Gardening for the Senses

A Garden You Can Taste

Fruits, vegetables, and some herbs are perfect for stimulating your sense of taste. As long as you’re not spraying your crops with pesticides, you can munch your way across the garden any time during the growing season. If you do spray, check the label to find out how soon you can safely re-enter the garden, and when you can harvest the crops. Sprayed crops should be thoroughly washed (only with water) before eating.

A Garden You Can Smell

Every plant has its own scent. Different scents can subtly alter you mood, and you garden can help you take advantage of this. Try to create different “rooms,” or pockets in the garden. An area surrounded by the scents of lilacs, roses, or lily-of-the-valley is a relaxing place to set up a hammock or lawn chair.

Some heavy scents, like honeysuckle, jasmine and wisteria, can make you feel sleepy, while herbs such as lavender, rosemary and lemon verbena energize and invigorate you. A stroll through a section of culinary herbs, like oregano, sage and thyme, will often help whet your appetite.

Some fragrant plants release their scents when they are touched or crushed. Herbs like chamomile or creeping thyme can be used as groundcovers for pathways and will release their fragrances as you walk across them. Different herbal paths can lead to various “rooms” in your garden, People using canes or who otherwise are at risk of falling may not want to use scented ground covers for pathways.

Scented geraniums and other aromatic herbs can be planted along pathways and will release their scents when touched by garden visitors. Raised beds can be planted with fragrant ground covers, providing an aromatic resting area.

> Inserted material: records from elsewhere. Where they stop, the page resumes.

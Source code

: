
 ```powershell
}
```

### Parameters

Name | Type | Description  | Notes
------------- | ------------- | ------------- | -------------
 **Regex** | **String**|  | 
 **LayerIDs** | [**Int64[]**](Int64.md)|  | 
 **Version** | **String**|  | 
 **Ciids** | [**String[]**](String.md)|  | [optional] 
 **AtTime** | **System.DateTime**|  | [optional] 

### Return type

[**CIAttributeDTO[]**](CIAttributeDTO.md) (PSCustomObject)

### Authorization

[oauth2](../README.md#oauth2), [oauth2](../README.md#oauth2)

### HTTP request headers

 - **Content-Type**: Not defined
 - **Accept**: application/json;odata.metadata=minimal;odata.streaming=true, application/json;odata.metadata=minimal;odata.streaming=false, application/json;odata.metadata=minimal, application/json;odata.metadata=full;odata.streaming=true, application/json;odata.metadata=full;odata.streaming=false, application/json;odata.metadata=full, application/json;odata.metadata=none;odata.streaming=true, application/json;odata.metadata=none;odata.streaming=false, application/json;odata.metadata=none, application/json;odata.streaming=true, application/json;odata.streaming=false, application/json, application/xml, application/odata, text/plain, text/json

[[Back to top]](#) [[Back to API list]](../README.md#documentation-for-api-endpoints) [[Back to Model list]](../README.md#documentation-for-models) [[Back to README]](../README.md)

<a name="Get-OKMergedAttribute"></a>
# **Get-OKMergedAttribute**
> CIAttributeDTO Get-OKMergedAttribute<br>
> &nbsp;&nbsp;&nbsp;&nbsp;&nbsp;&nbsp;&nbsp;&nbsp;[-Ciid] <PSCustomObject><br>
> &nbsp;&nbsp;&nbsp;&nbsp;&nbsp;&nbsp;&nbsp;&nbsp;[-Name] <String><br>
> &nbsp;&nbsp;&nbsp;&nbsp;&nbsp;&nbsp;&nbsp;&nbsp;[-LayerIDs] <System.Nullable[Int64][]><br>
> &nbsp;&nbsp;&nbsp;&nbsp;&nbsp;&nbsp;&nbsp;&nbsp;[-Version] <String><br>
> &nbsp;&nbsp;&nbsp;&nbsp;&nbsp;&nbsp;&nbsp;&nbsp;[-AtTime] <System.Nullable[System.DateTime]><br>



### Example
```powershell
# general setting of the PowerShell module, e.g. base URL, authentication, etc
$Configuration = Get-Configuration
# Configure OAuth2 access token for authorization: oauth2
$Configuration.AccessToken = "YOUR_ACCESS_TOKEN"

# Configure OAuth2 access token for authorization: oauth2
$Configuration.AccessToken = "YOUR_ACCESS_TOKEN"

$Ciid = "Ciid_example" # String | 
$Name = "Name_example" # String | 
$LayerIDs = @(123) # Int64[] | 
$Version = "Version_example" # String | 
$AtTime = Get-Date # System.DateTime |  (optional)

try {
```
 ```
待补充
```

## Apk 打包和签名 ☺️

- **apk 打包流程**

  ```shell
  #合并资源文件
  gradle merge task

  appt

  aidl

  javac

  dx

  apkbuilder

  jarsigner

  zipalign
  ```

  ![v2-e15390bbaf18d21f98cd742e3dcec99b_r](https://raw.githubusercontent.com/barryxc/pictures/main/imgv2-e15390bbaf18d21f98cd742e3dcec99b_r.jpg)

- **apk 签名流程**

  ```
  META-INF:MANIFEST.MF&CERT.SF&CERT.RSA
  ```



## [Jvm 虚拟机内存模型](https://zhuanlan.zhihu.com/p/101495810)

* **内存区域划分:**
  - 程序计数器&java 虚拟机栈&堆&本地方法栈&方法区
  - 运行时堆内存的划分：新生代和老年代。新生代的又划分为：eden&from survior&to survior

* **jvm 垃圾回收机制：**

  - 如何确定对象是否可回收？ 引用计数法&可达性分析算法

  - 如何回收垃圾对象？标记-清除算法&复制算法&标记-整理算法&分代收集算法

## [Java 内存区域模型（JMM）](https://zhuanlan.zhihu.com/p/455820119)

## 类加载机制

As you discover the wonders of the scented garden, you may feel the urge to keep adding to your collection. You should try not to use too many scented plants together, however, because their different scents tend to blend together and become confusing. If you garden with the different “mood rooms,” as described above, you can include may more scented plants, as they will be scattered in different parts of the garden.

A Garden You Can Feel

Our sense of touch can make the garden an exciting place to explore the different plant textures. Place plants with interesting textures in a small, enclosed garden with comfortable garden seats or mossy places to sit. Garden beds raised to a height of two feet and constructed with edges to sit on bring touchable plants within reach. Choose only nonpoisonous and non-prickly plants for the petting garden.

There are many different textures that you can include in the garden. Some plants have soft, fuzzy leaves or flowers, like lamb’s-ear, wooly thyme, and pussy willow. Many ornamental grasses, especially hare’s tail grass, have fluffy flower heads. The blossoms on some plants, such as hibiscus, gardenia, and most lilies, feel silky to the touch. Blossoms of static and globe amaranth have a papery feel, as do the seed pods of honesty (also called the money plant).

A Garden You Can Hear

The sounds that a garden makes can create subtle moods in visitors. The whisper of weeping plants, such as willows and birch, has a calming influence. The rustling of ornamental grasses and bamboo can create a sense of excitement and activity, and make excellent audio signals to help gardeners orient themselves.